MONTREAL, Que. — Who takes the time to read the fine print at the bottom of contracts? Not you? Me neither.
Vehicles generate a lot of data. Telematics systems know all of your drivers’ driving habits and maintenance practices, among other things.
But who owns this data? Are the users of the products fully aware of what they are accepting?
“You don’t have to look far into the future to see the effects collecting data will have on fleet management,” said a recent report from the Fleet Management Association (NAFA). “With telematics, fleet managers know if drivers are following their routes, accelerating, braking sharply, and idling the engine too often. Knowing these behaviors allows you to make informed decisions.”
“You always have to ask yourself what data is used for,” warned Jacques DeLarochelliere, president of Isaac Instruments, in his opening remarks at the company’s 2019 user conference.
“Some business models go beyond free. Companies charge for mining and use the data anyway. You have the copy you paid for, but the provider, who was paid to extract the data, still keeps it and monetizes it. He’s going to sell the information on top of getting paid to extract it.”
His advice: read the fine print when you buy an app.
DeLarochelliere returned to the subject in more detail at Isaac Instrument’s most recent 2020 User Conference.
“The value of a trucking business is made up of assets and operations, and operations include data, and it needs to be protected,” he said.
The data is generated by a multitude of sources: GPS, barcode reader, digital camera, document scanning, text messages, emails, etc.
“A whole set of objects and systems are constantly connecting and generating data. In transportation, we talk about dispatch systems, telematics/telemetry, maintenance software, cargo matching bulletins, navigation systems and imagery, among others.”
Your fleet’s data is very valuable and can be sold to third parties. This is called monetization.
“Data can be sold. Some generate the data, and others legally appropriate it for resale. Google and Facebook operate on this model,” said DeLarochelliere.
If you get something in return, sharing some of your data can be a good strategy. But you need to know who is accessing what data and why, and above all, with what intent.
“Don’t underestimate the value of your data. Make sure you are familiar with the policy on ownership, confidentiality and monetization of your data and its copies for each of your technology vendors,” DeLarochelliere recommends.

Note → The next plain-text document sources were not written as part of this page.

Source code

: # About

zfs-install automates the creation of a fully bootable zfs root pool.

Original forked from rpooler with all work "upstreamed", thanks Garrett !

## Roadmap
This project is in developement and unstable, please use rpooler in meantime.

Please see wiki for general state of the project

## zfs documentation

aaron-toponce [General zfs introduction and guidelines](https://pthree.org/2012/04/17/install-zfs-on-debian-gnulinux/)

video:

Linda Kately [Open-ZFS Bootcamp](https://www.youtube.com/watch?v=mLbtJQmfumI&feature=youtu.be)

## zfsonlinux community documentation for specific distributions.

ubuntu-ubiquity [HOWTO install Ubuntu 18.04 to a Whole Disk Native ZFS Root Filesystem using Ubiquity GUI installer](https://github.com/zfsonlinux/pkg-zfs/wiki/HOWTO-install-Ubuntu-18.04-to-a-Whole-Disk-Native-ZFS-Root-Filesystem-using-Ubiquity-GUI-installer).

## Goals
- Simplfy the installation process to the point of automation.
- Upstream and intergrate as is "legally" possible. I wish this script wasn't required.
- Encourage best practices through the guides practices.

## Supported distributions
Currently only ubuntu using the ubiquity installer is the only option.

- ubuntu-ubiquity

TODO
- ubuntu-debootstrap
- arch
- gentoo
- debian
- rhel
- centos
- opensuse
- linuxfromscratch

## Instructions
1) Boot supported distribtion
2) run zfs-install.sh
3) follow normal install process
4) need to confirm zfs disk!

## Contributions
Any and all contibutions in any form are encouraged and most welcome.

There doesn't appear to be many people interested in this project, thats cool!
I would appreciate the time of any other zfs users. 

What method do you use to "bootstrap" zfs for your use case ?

Transportation lawyer Pierre-Olivier Menard Dumas, of Stein Monast in Quebec City, emphasizes the importance of taking the time to read your contract. “These are often long contracts drawn up under U.S. law. It is important to understand what you are signing in order to meet your payment obligations, the limits on what you buy, and ownership of the data you will generate.”
It is also important to know how you can terminate the contract if you don’t like the product, so that you do not have to pay for the service until the end of the contract.
The engine’s electronic control module collects a lot of data about your operations, but your vehicle’s telematics and telemetry go even further. They allow you to have much more data and information on the use of your vehicles.
“If you are not ready to provide this data to your main competitor, are you ready to let a supplier freely use this data without your consent?” Dumas asks.
Several governments around the world have passed laws to regulate the use of data and determine data ownership, he says.
“It would not be surprising if such laws were adopted here in the future to regulate the ownership and use of telematic data.”